To increase the signal-to-noise ratio, we tried to decrease the electrode impedance via thorough skin preparation before mounting the electrodes. Digital filtering and time averaging of the data reduced the noise to a level much less than the response changes we saw among the different stripe patterns. Baseline drift is more of a limitation when measuring gaze position over long periods. This effect was not a factor in the EOG calibration, because it involved only short periods. Our analysis focused on SCV, rather than absolute gaze position, and the velocity resolution of our system was much greater than the magnitude of the slow drift. Since the CRP depends on ambient light level, we attempted to keep the level relatively even during the test runs, provided ample time to adjust to any changes, and made EOG calibrations at the beginning and end of each set of trials. With these modifications, the use of EOG in this study produced statistically significant differences in V _max as a function of SF and VA. 

Future studies would benefit from a larger sample size that includes age-matched controls, a higher contrast ratio, inclusion of subjects with light-perception vision, and testing of the same subjects on multiple days.
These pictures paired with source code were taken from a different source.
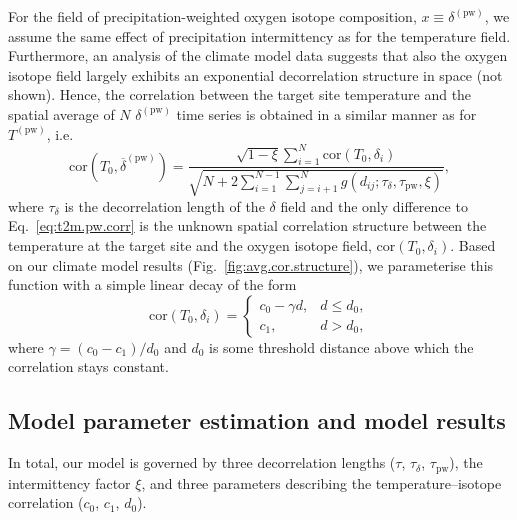 \documentclass[cp, manuscript, draft]{copernicus}
\begin{document}
For the field of precipitation-weighted oxygen isotope composition, $x \equiv
\delta^{\mathrm{(pw)}}$, we assume the same effect of precipitation
intermittency as for the temperature field. Furthermore, an analysis of the
climate model data suggests that also the oxygen isotope field largely exhibits
an exponential decorrelation structure in space (not shown). Hence, the
correlation between the target site temperature and the spatial average of $N$
$\delta^{\mathrm{(pw)}}$ time series is obtained in a similar manner as for
$T^{\mathrm{(pw)}}$, i.e.
%
\begin{equation}
\label{eq:oxy.pw.corr}
\mathrm{cor}\left(T_0,
  \overline{\delta}^{\mathrm{(pw)}}\right)=
\frac
{\sqrt{1-\xi}\sum_{i=1}^{N}\mathrm{cor}\left(T_0,\delta_i\right)}
{\sqrt{N + 2\sum_{i=1}^{N-1}\sum_{j=i+1}^{N}
  g(d_{ij}; \tau_{\delta}, \tau_{\mathrm{pw}}, \xi)}},
\end{equation}
%
where $\tau_{\delta}$ is the decorrelation length of the $\delta$ field and the
only difference to Eq.~\eqref{eq:t2m.pw.corr} is the unknown spatial correlation
structure between the temperature at the target site and the oxygen isotope
field, $\mathrm{cor}\left(T_0,\delta_i\right)$.  Based on our climate model
results (Fig.~\ref{fig:avg.cor.structure}), we parameterise this function with a
simple linear decay of the form
%
\begin{equation}
\label{eq:t2m.oxy.corr}
\mathrm{cor}\left(T_0,\delta_i\right)=
\begin{cases}
  c_0 - \gamma d, & d \le d_0,\\
  c_1, & d > d_0,
\end{cases}
\end{equation}
%
where $\gamma=(c_0-c_1)/d_0$ and $d_0$ is some threshold distance above which
the correlation stays constant.

\subsection{Model parameter estimation and model results}
\label{app:concept.model.estimation}

In total, our model is governed by three decorrelation lengths ($\tau$,
$\tau_{\delta}$, $\tau_{\mathrm{pw}}$), the intermittency factor $\xi$, and
three parameters describing the temperature--isotope correlation ($c_0$, $c_1$,
$d_0$).
\end{document}
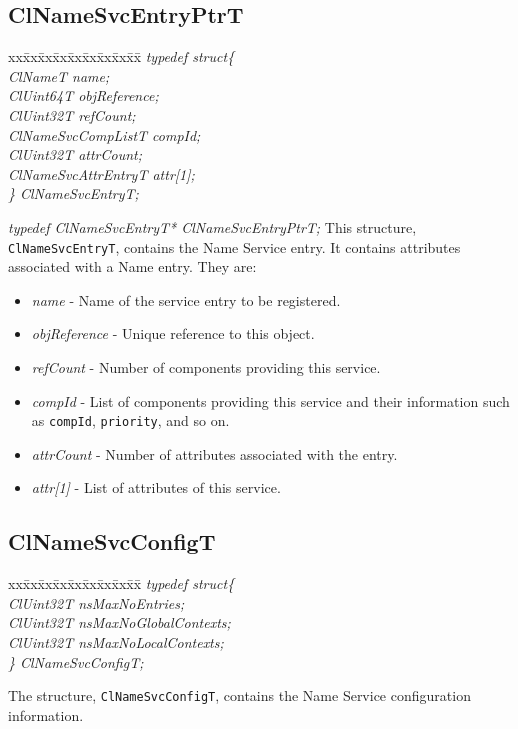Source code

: \begin{flushleft}
\subsection{ClNameSvcEntryPtrT}
\begin{tabbing}
xx\=xx\=xx\=xx\=xx\=xx\=xx\=xx\=xx\=\kill
\textit{typedef struct\{}\\
\>\>\>\>\textit{ClNameT             name;}\\
\>\>\>\>\textit{ClUint64T          objReference;}\\
\>\>\>\>\textit{ClUint32T           refCount;}\\
\>\>\>\>\textit{ClNameSvcCompListT  compId;}\\
\>\>\>\>\textit{ClUint32T         attrCount;}\\
\>\>\>\>\textit{ClNameSvcAttrEntryT attr\mbox{[}1\mbox{]};}\\
\textit{\} ClNameSvcEntryT;}\end{tabbing}
\textit{typedef ClNameSvcEntryT* ClNameSvcEntryPtrT;}
\newline
\newline 
This structure, {\tt{ClNameSvcEntryT}}, contains the Name Service entry. It contains attributes associated with a Name entry. They are:
\begin{itemize}
\item
\textit{name} - Name of the service entry to be registered.
\item
\textit{objReference} - Unique reference to this object.
\item
\textit{refCount} - Number of components providing this service.
\item
\textit{compId} - List of components providing this service and their information such as {\tt{compId}}, {\tt{priority}}, and so on.
\item
\textit{attrCount} - Number of attributes associated with the entry.
\item
\textit{attr\mbox{[}1\mbox{]}} - List of attributes of this service.
\end{itemize}



\subsection{ClNameSvcConfigT}
\begin{tabbing}
xx\=xx\=xx\=xx\=xx\=xx\=xx\=xx\=xx\=\kill
\textit{typedef struct\{}\\
\>\>\>\>\textit{ClUint32T nsMaxNoEntries;}\\
\>\>\>\>\textit{ClUint32T nsMaxNoGlobalContexts;}\\
\>\>\>\>\textit{ClUint32T nsMaxNoLocalContexts;}\\
\textit{\} ClNameSvcConfigT;}\end{tabbing}
The structure, {\tt{ClNameSvcConfigT}}, contains the Name Service configuration information. 



\end{flushleft}
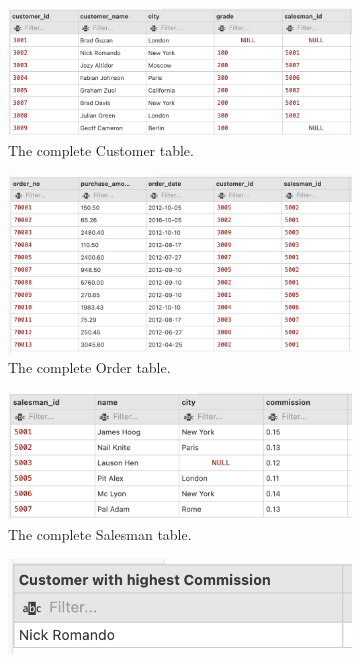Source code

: \captionsetup{justification=centering}
\begin{figure}[H]
    \begin{subfigure}{1\textwidth}
        \centering
        \includegraphics[width=.6\linewidth]{images/output/cust.png}
        \caption*{The complete Customer table.}
        \label{fig:cust}
    \end{subfigure}
    \begin{subfigure}{1\textwidth}
        \centering
        \includegraphics[width=.6\linewidth]{images/output/order.png}
        \caption*{The complete Order table.}
        \label{fig:ord}
    \end{subfigure}
    \vspace*{10mm}
    \begin{subfigure}{1\textwidth}
        \centering
        \includegraphics[width=.6\linewidth]{images/output/sman.png}
        \caption*{The complete Salesman table.}
        \label{fig:sman}
    \end{subfigure}
    \vspace*{10mm}
    \begin{subfigure}{.5\textwidth}
        \centering
        \includegraphics[width=.8\linewidth]{images/output/q1.png}

\end{subfigure}
\end{figure}
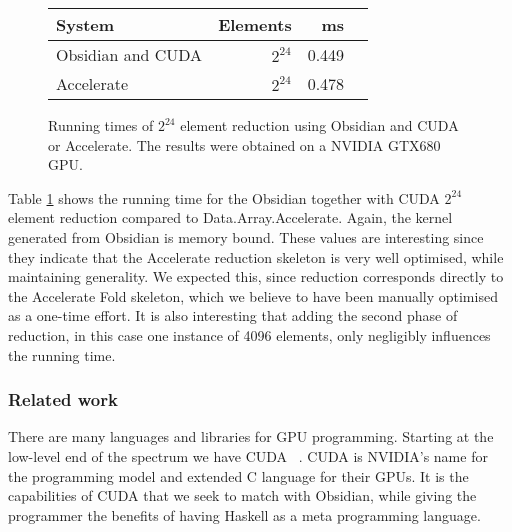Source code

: \begin{figure}
\centering 
\begin{small}
\begin{tabular}{| l | r | r | r | }
\hline 
  System            & Elements & ms    \\ \hline 
  Obsidian and CUDA & $2^{24}$  & 0.449 \\ \hline
  Accelerate        & $2^{24}$  & 0.478 \\ \hline
\end{tabular}
\caption{Running times of $2^{24}$ element reduction using Obsidian and CUDA 
or Accelerate. The results were obtained on a NVIDIA GTX680 GPU.}

\label{fig:CUDATABLE} 
\end{small}
\end{figure}

Table \ref{fig:CUDATABLE} shows the running time for the Obsidian together with 
CUDA $2^{24}$ element reduction compared to Data.Array.Accelerate. 
Again, the kernel generated from Obsidian is memory bound.
These values are 
interesting since they indicate that the Accelerate reduction skeleton is 
very well optimised, while maintaining generality. We expected this, since 
reduction corresponds directly to the Accelerate Fold skeleton, which
we believe to have been manually optimised as a one-time effort. It is also 
interesting that adding the second phase of reduction, in this case 
one instance of 4096 elements, only negligibly influences the running time.




\subsubsection{Related work}

There are many languages and libraries for GPU programming. Starting at the 
low-level end of the spectrum we have CUDA ~. CUDA is NVIDIA's 
name for the programming model and extended C language for their GPUs. 
It is 
the capabilities of CUDA that we seek to match with Obsidian,
while giving the programmer the benefits of having Haskell as a meta programming 
language.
Previous studies have found that OKN gain decreases and OKN gain variability increases with age. ³¹ Although there was a disparity between the ages of our normal and patient groups due to selection criteria (as outlined in the methods section), there was no reduction in V _max with increasing age in our study. Future studies, nonetheless, would benefit from age-matched controls to eliminate this potential confounder. In addition, previous researchers such as Wang et al. ³² have shown that threshold luminance for OKN triggering increases as target velocity increases. The projection system used in these experiments has the advantages of being full-field and easy to change in SF, but the relatively low contrast ratio of approximately 2:1 may have increased the variability of the OKN responses. Future studies could be conducted to evaluate the effects of luminance, contrast sensitivity, and sinusoidal gratings on OKN responses in this patient population. 

The inclusion of patients with light-perception vision would allow further investigation of how well the model applies to other diagnoses, such as optic neuropathy, end stage glaucoma, and retinal artery occlusions. The reproducibility of OKN testing in individual patients could be studied for multiple testing days and compared to the reproducibility of routinely used measures of central acuity and peripheral VFs that would be performed on each of the testing days. 

In conclusion, our results reveal that V _max assesses a combination of central VA and peripheral vision. As such, full-field OKN testing may provide potentially useful information on visual function in severely visually impaired patients, who may be candidates for emerging therapeutic initiatives. In practice, the approach developed herein could be used as a new parameter (V _max) to evaluate vision, or alternately the model equation could be solved for VA in terms of V _max and SF, and thus could be used to estimate VA. OKN testing may be especially useful to test the ability of a retinal prosthesis to drive the retina, because the device can be turned on and off while the OKN responses are recorded.